She tried. Rules over reasons. Obedience over impulses… Science over Arts, Engineering over Philosophy. Just as they wished. She kept trying….
Seven years later, then, when it rained the day she was leaving home for college, she knew she was right on her way. In her way. It lifted off the stone she carried in her heart, it melted the fear she was holding back, the pretence of not being who she was trying to be.
The Engineering College she went to had two things in extreme in a rather incoherent way. It was the best in the country and it was farthest from home. It helped, both of it. Amma wiped her eyes with the end of her white saree. ‘But you didn’t choose me Amma, remember?’ Of course, Moni didn’t tell her that. Neither did she cry. She never cried, you see! Crying means to give up, to fail, to lose. She was a big girl, brave and strong.
She looked at Baba, nodding her head, taking instructions, warnings, train tickets. Ashutosh put a hand on her head as the train blew its long siren. ‘Make us proud. I know you will,’ he had told her, after a long, grave, proud silence. She agreed. Easily. She was never enough just by herself, she knew. She had to prove her worth, buy her space on earth, her rights. She had to do them proud.
She tried.
She kept on trying….
From one place to next, up and higher, beyond herself.
She kept on trying….
Strangely enough, her ties with rains never broke. By chemistry or by some fated doom, the rains found her out. Always.
She loved how it took charge of her life when everyone else failed. It filled her up with loneliness. It filled her up in loneliness. The sound, the smell. The splashes against the wooden frame of the windows, the water dripping in from her palm as she’d reach out to it. Even if she were to be lost, the rains would find her out. The rains would stay. With her. For better or for worse.
It had rained the day Amit had come. The steel green Ambassador had arrived at their creaky, wooden door when it was late evening, past nine o’clock. Manisha stood by her window, watching the puddles splash up at their edges at the touch of its wheels, spitting mud in turn, in row, on their way. She had seen Amit Roy before that, too; through the pale, faint letters on Sunday supplements. Earmarked, ticked in red ink—5’11”, fair, handsome, six digits, two houses and car. What else did it say?

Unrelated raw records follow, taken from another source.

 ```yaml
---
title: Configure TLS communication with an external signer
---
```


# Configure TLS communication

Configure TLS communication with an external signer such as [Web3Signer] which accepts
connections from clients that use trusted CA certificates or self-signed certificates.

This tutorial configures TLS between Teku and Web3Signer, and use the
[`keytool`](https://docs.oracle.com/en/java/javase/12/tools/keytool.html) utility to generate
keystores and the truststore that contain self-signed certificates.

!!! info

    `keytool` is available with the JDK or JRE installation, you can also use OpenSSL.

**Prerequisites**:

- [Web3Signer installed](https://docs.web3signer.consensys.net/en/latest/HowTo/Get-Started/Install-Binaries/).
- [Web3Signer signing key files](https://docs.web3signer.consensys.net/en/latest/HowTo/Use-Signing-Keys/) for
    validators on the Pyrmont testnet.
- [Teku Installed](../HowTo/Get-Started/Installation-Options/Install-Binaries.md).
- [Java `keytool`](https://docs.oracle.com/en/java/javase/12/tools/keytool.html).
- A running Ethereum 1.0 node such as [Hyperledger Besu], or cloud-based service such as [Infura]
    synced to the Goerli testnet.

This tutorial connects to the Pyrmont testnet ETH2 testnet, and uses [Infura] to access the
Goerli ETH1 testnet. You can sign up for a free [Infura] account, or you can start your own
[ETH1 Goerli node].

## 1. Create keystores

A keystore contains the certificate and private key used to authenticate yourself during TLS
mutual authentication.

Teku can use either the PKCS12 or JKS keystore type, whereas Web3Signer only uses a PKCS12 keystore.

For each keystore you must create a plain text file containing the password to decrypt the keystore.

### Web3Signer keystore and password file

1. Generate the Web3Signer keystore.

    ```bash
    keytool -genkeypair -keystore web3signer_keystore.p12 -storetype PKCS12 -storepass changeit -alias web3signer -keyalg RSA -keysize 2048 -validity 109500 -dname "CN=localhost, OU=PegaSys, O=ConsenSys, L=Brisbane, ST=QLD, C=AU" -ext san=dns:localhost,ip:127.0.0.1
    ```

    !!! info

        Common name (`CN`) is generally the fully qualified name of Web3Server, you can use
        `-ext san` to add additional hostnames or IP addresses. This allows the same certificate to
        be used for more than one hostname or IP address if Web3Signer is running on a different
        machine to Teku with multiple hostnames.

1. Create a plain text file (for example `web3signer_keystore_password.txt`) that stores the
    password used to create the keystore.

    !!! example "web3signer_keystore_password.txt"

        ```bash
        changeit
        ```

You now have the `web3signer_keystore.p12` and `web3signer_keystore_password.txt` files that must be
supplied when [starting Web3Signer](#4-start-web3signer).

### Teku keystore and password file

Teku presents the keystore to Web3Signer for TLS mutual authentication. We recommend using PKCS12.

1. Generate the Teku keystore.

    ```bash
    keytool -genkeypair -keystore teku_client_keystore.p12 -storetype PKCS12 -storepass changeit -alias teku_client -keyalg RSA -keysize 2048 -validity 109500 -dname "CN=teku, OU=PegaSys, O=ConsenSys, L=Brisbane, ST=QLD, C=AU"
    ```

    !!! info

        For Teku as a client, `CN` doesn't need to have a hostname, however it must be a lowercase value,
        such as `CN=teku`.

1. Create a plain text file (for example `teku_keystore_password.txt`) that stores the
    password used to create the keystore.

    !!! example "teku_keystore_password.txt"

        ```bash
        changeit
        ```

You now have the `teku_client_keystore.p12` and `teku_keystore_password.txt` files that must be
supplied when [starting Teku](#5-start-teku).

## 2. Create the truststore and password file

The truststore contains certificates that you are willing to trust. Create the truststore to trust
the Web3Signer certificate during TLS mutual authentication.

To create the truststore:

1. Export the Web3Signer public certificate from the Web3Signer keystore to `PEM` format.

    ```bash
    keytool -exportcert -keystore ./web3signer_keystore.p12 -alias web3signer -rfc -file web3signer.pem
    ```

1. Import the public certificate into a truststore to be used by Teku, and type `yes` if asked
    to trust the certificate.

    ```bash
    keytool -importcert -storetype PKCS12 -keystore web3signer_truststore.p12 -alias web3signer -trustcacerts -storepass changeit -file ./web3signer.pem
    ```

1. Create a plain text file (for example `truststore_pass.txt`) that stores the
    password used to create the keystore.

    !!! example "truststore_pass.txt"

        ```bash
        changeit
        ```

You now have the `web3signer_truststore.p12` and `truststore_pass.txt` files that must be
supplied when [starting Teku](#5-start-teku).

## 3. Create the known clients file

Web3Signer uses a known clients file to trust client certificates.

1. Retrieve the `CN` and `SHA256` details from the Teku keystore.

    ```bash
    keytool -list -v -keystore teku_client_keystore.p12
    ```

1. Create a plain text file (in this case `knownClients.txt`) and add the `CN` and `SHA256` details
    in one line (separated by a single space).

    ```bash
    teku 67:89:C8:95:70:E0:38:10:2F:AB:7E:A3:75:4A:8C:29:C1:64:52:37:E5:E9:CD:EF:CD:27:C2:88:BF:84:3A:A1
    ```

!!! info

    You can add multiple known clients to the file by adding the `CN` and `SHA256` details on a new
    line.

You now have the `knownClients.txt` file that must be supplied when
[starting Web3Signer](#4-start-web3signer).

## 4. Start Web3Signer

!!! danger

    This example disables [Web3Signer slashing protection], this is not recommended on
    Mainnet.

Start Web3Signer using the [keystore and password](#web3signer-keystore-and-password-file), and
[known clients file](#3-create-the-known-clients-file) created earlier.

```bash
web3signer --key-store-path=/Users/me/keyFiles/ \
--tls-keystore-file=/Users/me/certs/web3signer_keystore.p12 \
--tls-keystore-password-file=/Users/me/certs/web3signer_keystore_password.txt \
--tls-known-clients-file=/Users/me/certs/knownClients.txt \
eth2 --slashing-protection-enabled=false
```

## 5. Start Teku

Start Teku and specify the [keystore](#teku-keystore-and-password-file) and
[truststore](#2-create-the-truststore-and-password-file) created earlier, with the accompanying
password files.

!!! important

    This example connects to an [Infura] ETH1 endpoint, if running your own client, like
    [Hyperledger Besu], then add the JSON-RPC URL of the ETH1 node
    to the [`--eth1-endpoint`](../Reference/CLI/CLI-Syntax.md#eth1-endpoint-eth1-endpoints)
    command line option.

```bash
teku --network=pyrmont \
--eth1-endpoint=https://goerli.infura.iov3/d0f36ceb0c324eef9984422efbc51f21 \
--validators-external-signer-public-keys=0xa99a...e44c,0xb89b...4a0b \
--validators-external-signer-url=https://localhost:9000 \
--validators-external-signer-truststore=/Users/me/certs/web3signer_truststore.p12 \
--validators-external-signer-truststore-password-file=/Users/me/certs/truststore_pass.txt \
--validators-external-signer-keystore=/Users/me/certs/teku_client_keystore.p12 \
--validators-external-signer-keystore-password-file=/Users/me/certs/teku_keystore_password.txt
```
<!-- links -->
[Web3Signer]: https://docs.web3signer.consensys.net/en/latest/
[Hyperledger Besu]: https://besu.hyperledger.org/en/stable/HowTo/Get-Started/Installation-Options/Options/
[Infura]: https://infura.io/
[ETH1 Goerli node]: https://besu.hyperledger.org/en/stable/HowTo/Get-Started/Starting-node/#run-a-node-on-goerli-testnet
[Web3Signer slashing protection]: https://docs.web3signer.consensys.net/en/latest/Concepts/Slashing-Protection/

Handwritten letters, reply postcards, wait of few weeks as long as indefinite infinities, uncertain and complex. Photographs—look here, madam. Smile! Four inches by six. Unknown families, unfathomable faces, wild guesses. Unknown lives, any of which could become hers….
Around that fourth year into the search for a match, the length of the food menu had grown embarrassingly long, as did the length of her hair under Amma’s strict supervision.
Manisha was summoned home for a whole week that week. ‘It is important, Moni,’ Baba had told her urgently over the long-distance call, for three meetings were scheduled back-to-back.
Amit Roy, the third of the three, had arrived with his parents. A management graduate from Yale, he was well qualified, successful and affluent. He held a senior position at an international bank, waiting to launch his own start-up ‘as soon as it is time’. Amit wore a grey suit, the same dark grey of the sky. Manisha carried in and out of the room, the seven-course evening snacks one by one, careful of the ceramic plates, spilling teacups, the beads of sweat on her face. She took her designated seat, later, so that the rest of the people in the room could become an auditorium. She watched Baba rub his palms while answering their questions, as he checked out the boy from the corner of his eyes over and over again, as he asked a few questions in return. She watched the proceedings, as the proceedings watched her. Moni has always been a quiet child, Ashutosh was offering to them, motioning his hands otherwise to the trays on the table. They were nodding, munching, sipping, gulping, agreeing. And Amma kept looking in her direction, kept saying ‘smile, smile’ under her breath like an evening chant. But how did it matter…wasn’t the match made already?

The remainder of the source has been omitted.